**** Dataset records ****

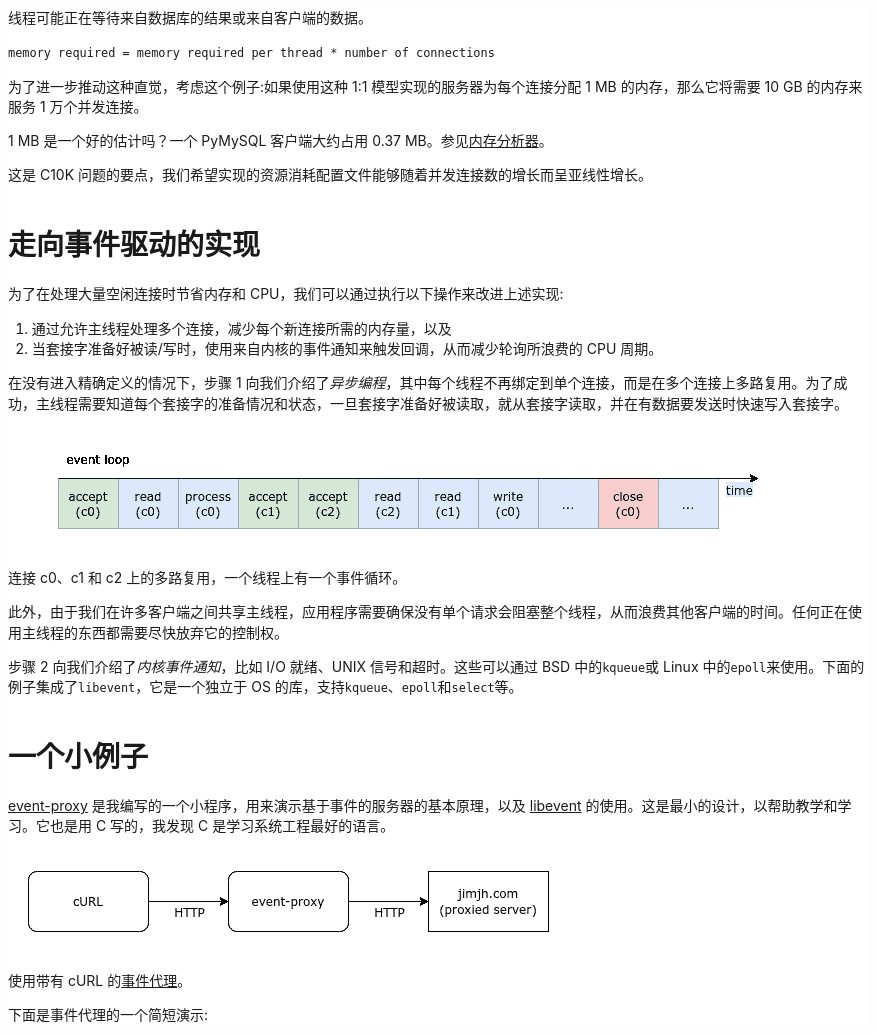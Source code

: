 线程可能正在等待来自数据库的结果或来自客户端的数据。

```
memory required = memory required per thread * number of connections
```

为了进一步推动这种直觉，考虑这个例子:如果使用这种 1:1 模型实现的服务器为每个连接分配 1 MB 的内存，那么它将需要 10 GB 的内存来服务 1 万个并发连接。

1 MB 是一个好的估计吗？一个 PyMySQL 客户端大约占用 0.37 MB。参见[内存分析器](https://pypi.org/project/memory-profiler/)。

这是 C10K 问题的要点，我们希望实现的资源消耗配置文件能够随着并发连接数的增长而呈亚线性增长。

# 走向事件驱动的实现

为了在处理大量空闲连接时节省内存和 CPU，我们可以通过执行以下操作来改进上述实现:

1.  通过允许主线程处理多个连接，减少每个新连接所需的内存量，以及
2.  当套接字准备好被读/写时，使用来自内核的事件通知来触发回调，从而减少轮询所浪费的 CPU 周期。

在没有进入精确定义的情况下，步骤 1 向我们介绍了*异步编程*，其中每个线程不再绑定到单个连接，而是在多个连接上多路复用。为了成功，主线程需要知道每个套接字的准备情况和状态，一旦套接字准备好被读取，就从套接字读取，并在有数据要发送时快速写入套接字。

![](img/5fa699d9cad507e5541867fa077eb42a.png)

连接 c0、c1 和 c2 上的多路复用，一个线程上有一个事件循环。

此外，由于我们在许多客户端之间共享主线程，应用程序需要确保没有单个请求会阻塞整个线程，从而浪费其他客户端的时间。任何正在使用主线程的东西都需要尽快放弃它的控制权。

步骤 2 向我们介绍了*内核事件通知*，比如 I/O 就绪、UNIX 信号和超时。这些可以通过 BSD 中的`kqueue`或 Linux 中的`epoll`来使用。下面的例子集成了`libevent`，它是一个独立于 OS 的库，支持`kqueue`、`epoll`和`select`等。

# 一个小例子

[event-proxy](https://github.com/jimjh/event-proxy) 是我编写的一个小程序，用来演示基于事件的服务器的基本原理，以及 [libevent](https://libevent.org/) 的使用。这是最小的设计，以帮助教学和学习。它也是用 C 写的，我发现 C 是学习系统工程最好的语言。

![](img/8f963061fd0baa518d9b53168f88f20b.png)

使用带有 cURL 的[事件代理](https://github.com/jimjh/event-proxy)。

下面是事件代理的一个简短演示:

****

- **Your task**:
Copy the whole of the material above exactly, but not its images.

- **Answer for this exercise**:
Source code

: 线程可能正在等待来自数据库的结果或来自客户端的数据。

```
memory required = memory required per thread * number of connections
```

为了进一步推动这种直觉，考虑这个例子:如果使用这种 1:1 模型实现的服务器为每个连接分配 1 MB 的内存，那么它将需要 10 GB 的内存来服务 1 万个并发连接。

1 MB 是一个好的估计吗？一个 PyMySQL 客户端大约占用 0.37 MB。参见[内存分析器](https://pypi.org/project/memory-profiler/)。

这是 C10K 问题的要点，我们希望实现的资源消耗配置文件能够随着并发连接数的增长而呈亚线性增长。

# 走向事件驱动的实现

为了在处理大量空闲连接时节省内存和 CPU，我们可以通过执行以下操作来改进上述实现:

1.  通过允许主线程处理多个连接，减少每个新连接所需的内存量，以及
2.  当套接字准备好被读/写时，使用来自内核的事件通知来触发回调，从而减少轮询所浪费的 CPU 周期。

在没有进入精确定义的情况下，步骤 1 向我们介绍了*异步编程*，其中每个线程不再绑定到单个连接，而是在多个连接上多路复用。为了成功，主线程需要知道每个套接字的准备情况和状态，一旦套接字准备好被读取，就从套接字读取，并在有数据要发送时快速写入套接字。

![](img/5fa699d9cad507e5541867fa077eb42a.png)

连接 c0、c1 和 c2 上的多路复用，一个线程上有一个事件循环。

此外，由于我们在许多客户端之间共享主线程，应用程序需要确保没有单个请求会阻塞整个线程，从而浪费其他客户端的时间。任何正在使用主线程的东西都需要尽快放弃它的控制权。

步骤 2 向我们介绍了*内核事件通知*，比如 I/O 就绪、UNIX 信号和超时。这些可以通过 BSD 中的`kqueue`或 Linux 中的`epoll`来使用。下面的例子集成了`libevent`，它是一个独立于 OS 的库，支持`kqueue`、`epoll`和`select`等。

# 一个小例子

[event-proxy](https://github.com/jimjh/event-proxy) 是我编写的一个小程序，用来演示基于事件的服务器的基本原理，以及 [libevent](https://libevent.org/) 的使用。这是最小的设计，以帮助教学和学习。它也是用 C 写的，我发现 C 是学习系统工程最好的语言。

![](img/8f963061fd0baa518d9b53168f88f20b.png)

使用带有 cURL 的[事件代理](https://github.com/jimjh/event-proxy)。

下面是事件代理的一个简短演示:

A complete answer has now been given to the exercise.